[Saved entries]
"""

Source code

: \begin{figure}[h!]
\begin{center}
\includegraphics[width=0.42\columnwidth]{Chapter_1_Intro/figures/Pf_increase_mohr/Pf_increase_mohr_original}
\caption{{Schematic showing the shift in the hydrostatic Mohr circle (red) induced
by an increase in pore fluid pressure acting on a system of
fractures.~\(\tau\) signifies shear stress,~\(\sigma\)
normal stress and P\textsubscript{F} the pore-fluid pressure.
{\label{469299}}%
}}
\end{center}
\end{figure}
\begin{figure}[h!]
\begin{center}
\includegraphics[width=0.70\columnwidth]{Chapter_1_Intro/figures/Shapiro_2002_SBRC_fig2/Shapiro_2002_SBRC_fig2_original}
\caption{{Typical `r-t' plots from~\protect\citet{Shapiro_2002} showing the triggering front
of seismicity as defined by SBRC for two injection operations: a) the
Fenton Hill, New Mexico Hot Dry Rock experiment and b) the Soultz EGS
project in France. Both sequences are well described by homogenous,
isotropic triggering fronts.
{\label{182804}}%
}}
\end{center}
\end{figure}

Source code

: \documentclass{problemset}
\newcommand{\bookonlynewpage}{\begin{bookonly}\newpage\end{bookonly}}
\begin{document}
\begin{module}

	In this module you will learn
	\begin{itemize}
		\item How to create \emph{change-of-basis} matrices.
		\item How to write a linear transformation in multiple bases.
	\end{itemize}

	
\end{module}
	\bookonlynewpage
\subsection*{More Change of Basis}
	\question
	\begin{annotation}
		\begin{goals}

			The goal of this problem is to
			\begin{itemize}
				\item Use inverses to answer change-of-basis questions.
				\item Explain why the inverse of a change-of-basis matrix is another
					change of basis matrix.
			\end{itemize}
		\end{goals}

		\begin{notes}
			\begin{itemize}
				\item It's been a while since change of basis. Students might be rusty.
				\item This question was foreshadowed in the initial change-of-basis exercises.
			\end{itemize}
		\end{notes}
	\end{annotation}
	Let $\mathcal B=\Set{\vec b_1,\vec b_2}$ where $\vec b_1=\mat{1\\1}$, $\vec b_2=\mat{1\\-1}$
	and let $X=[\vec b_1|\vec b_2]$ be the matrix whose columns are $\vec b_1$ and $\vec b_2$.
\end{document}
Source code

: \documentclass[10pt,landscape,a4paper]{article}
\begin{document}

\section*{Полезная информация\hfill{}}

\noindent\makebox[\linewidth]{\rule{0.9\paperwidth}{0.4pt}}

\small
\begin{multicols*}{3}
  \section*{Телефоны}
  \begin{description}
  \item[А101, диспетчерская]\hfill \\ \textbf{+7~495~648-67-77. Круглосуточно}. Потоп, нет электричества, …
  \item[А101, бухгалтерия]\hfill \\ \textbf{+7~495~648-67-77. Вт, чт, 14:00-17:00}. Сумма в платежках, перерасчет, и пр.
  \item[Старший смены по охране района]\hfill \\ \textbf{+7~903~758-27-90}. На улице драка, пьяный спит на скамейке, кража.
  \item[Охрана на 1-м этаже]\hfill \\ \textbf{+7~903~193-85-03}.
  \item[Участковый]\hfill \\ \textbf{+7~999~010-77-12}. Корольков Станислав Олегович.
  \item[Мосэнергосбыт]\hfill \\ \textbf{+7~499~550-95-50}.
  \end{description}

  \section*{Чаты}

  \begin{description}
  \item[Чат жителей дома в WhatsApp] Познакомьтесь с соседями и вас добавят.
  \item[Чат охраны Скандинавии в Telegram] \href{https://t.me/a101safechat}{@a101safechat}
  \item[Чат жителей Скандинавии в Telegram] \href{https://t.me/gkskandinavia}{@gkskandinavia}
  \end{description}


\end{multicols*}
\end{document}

"""

- What the exercise asks -
Give the entries once more, exactly as they appear.

- Task result -
Source code

: \begin{figure}[h!]
\begin{center}
\includegraphics[width=0.42\columnwidth]{Chapter_1_Intro/figures/Pf_increase_mohr/Pf_increase_mohr_original}
\caption{{Schematic showing the shift in the hydrostatic Mohr circle (red) induced
by an increase in pore fluid pressure acting on a system of
fractures.~\(\tau\) signifies shear stress,~\(\sigma\)
normal stress and P\textsubscript{F} the pore-fluid pressure.
{\label{469299}}%
}}
\end{center}
\end{figure}
\begin{figure}[h!]
\begin{center}
\includegraphics[width=0.70\columnwidth]{Chapter_1_Intro/figures/Shapiro_2002_SBRC_fig2/Shapiro_2002_SBRC_fig2_original}
\caption{{Typical `r-t' plots from~\protect\citet{Shapiro_2002} showing the triggering front
of seismicity as defined by SBRC for two injection operations: a) the
Fenton Hill, New Mexico Hot Dry Rock experiment and b) the Soultz EGS
project in France. Both sequences are well described by homogenous,
isotropic triggering fronts.
{\label{182804}}%
}}
\end{center}
\end{figure}

Source code

: \documentclass{problemset}
\newcommand{\bookonlynewpage}{\begin{bookonly}\newpage\end{bookonly}}
\begin{document}
\begin{module}

	In this module you will learn
	\begin{itemize}
		\item How to create \emph{change-of-basis} matrices.
		\item How to write a linear transformation in multiple bases.
	\end{itemize}

	
\end{module}
	\bookonlynewpage
\subsection*{More Change of Basis}
	\question
	\begin{annotation}
		\begin{goals}

			The goal of this problem is to
			\begin{itemize}
				\item Use inverses to answer change-of-basis questions.
				\item Explain why the inverse of a change-of-basis matrix is another
					change of basis matrix.
			\end{itemize}
		\end{goals}

		\begin{notes}
			\begin{itemize}
				\item It's been a while since change of basis. Students might be rusty.
				\item This question was foreshadowed in the initial change-of-basis exercises.
			\end{itemize}
		\end{notes}
	\end{annotation}
	Let $\mathcal B=\Set{\vec b_1,\vec b_2}$ where $\vec b_1=\mat{1\\1}$, $\vec b_2=\mat{1\\-1}$
	and let $X=[\vec b_1|\vec b_2]$ be the matrix whose columns are $\vec b_1$ and $\vec b_2$.
\end{document}
Source code

: \documentclass[10pt,landscape,a4paper]{article}
\begin{document}

\section*{Полезная информация\hfill{}}

\noindent\makebox[\linewidth]{\rule{0.9\paperwidth}{0.4pt}}

\small
\begin{multicols*}{3}
  \section*{Телефоны}
  \begin{description}
  \item[А101, диспетчерская]\hfill \\ \textbf{+7~495~648-67-77. Круглосуточно}. Потоп, нет электричества, …
  \item[А101, бухгалтерия]\hfill \\ \textbf{+7~495~648-67-77. Вт, чт, 14:00-17:00}. Сумма в платежках, перерасчет, и пр.
  \item[Старший смены по охране района]\hfill \\ \textbf{+7~903~758-27-90}. На улице драка, пьяный спит на скамейке, кража.
  \item[Охрана на 1-м этаже]\hfill \\ \textbf{+7~903~193-85-03}.
  \item[Участковый]\hfill \\ \textbf{+7~999~010-77-12}. Корольков Станислав Олегович.
  \item[Мосэнергосбыт]\hfill \\ \textbf{+7~499~550-95-50}.
  \end{description}

  \section*{Чаты}

  \begin{description}
  \item[Чат жителей дома в WhatsApp] Познакомьтесь с соседями и вас добавят.
  \item[Чат охраны Скандинавии в Telegram] \href{https://t.me/a101safechat}{@a101safechat}
  \item[Чат жителей Скандинавии в Telegram] \href{https://t.me/gkskandinavia}{@gkskandinavia}
  \end{description}


\end{multicols*}
\end{document}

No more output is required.